Enfin, Le Havre, forcément, m’a initié à l’histoire, ou plus exactement à la lecture de ses traces dans le tissu urbain (comme pour anticiper ma lecture, passionnée, de L’invention de Paris, d’Eric Hazan, paru en 2003). Né en 1966, je n’ai jamais connu qu’une ville achevée, parfaitement neuve, sans baraquement provisoire, sans terrain vague, sans grues. La guerre, pourtant à seulement une vingtaine d’années de distance, n’était déjà plus que dans les livres et à la télévision, et dans les mémoires, peu disertes. La progressive prise de conscience de l’invisible présence de « l’ancien Havre » a été pour moi une école du regard, de l’espace et du temps. Par petites touches, là où le plan de Perret rencontre son prédécesseur, là où la ville change légèrement de niveau, où l’orthogonalité est biaisée par de vieux tracés rescapés, où les nuances du béton cohabitent avec les contrastes colorés de la brique. Entre les rues Béranger et Bellanger, au pied du quartier Saint-Vincent, où s’élance le Boulevard François Ier. Dans la rue du Perrey (cette homonymie m’a toujours intrigué), qui semble résister à la ligne droite et impose aux façades quelques bizarreries. Derrière le Museum d’histoire naturelle, ou rue du Petit Croissant, dans le quartier Saint-François, où certaines perspectives s’arrêtent net, contre un mur plus jeune ou dans le vide. Il ne s’agit pas de nostalgie (on ne peut regretter que ce qu’on a connu, me semble-t-il), mais bien d’une attention particulière à ce qu’on a déjà appelé des « ready-made urbains » (Cf. le livre éponyme de Chrisophe Lab et Pascale Jausserand, préfacé par Paul Virilio, 2000), qui interrogent et parfois racontent quelque chose de la ville, pour qui prend le temps de les regarder.
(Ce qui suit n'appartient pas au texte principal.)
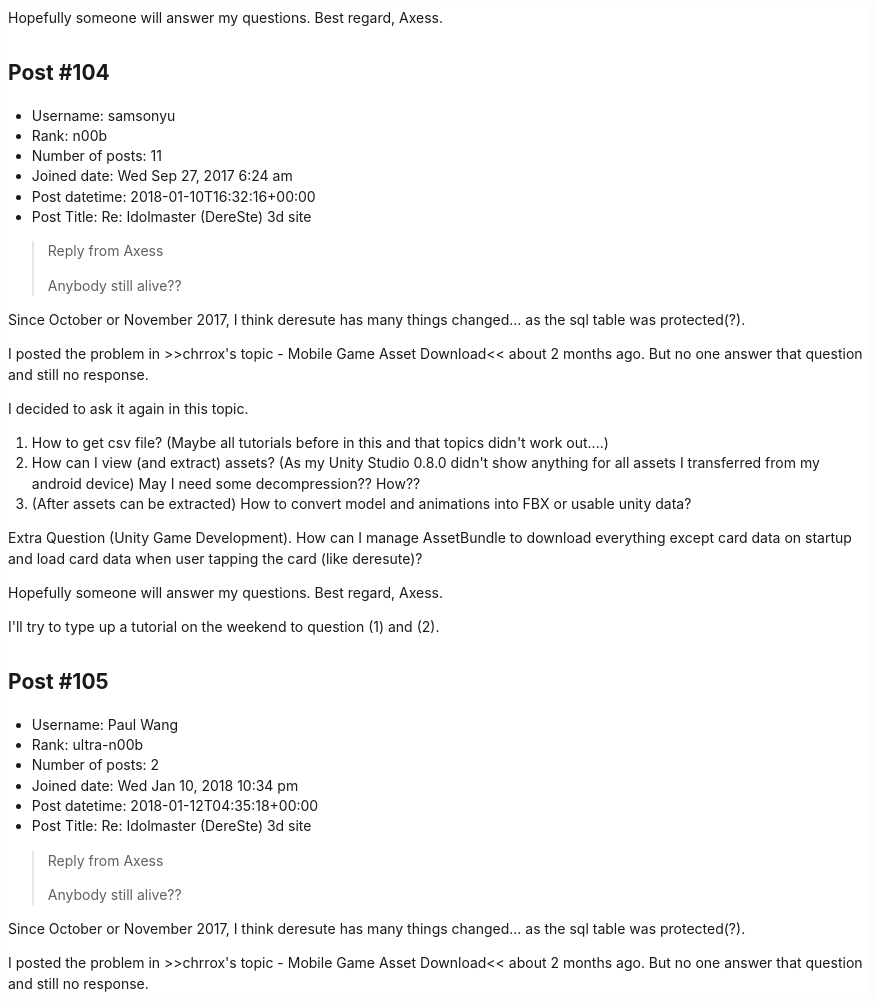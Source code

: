 Hopefully someone will answer my questions. 
Best regard, Axess.
## Post #104
- Username: samsonyu
- Rank: n00b
- Number of posts: 11
- Joined date: Wed Sep 27, 2017 6:24 am
- Post datetime: 2018-01-10T16:32:16+00:00
- Post Title: Re: Idolmaster (DereSte) 3d site

> Reply from Axess
>
> Anybody still alive??

Since October or November 2017, I think deresute has many things changed... as the sql table was protected(?).

I posted the problem in >>chrrox's topic - Mobile Game Asset Download<< about 2 months ago.
But no one answer that question and still no response.

I decided to ask it again in this topic.
1. How to get csv file? (Maybe all tutorials before in this and that topics didn't work out....)
2. How can I view (and extract) assets? (As my Unity Studio 0.8.0 didn't show anything for all assets I transferred from my android device)
May I need some decompression?? How??
3. (After assets can be extracted) How to convert model and animations into FBX or usable unity data?

Extra Question (Unity Game Development).
How can I manage AssetBundle to download everything except card data on startup and load card data when user tapping the card (like deresute)?

Hopefully someone will answer my questions. 
Best regard, Axess.

I'll try to type up a tutorial on the weekend to question (1) and (2).
## Post #105
- Username: Paul Wang
- Rank: ultra-n00b
- Number of posts: 2
- Joined date: Wed Jan 10, 2018 10:34 pm
- Post datetime: 2018-01-12T04:35:18+00:00
- Post Title: Re: Idolmaster (DereSte) 3d site

> Reply from Axess
>
> Anybody still alive??

Since October or November 2017, I think deresute has many things changed... as the sql table was protected(?).

I posted the problem in >>chrrox's topic - Mobile Game Asset Download<< about 2 months ago.
But no one answer that question and still no response.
Finalement, l’identité d’une ville se donne aussi à lire dans la façon dont son tissu urbain et ses détails architecturaux révèlent et en même temps résolvent, avec plus ou moins de grâce, les événements qui font son histoire. Sous les signes, le bâti, loin d’être inerte, produit du sens.
François Maréchal est né au Havre en 1966.
D’abord tenté par l’architecture, il a étudié
l’art et la communication, et a fait son métier
de la sémiotique appliquée aux marques,
à la publicité et au design, parallèlement
aux études qualitatives. Il travaille en
indépendant, entre Paris et Düsseldorf.
Et, bien sûr, Le Havre.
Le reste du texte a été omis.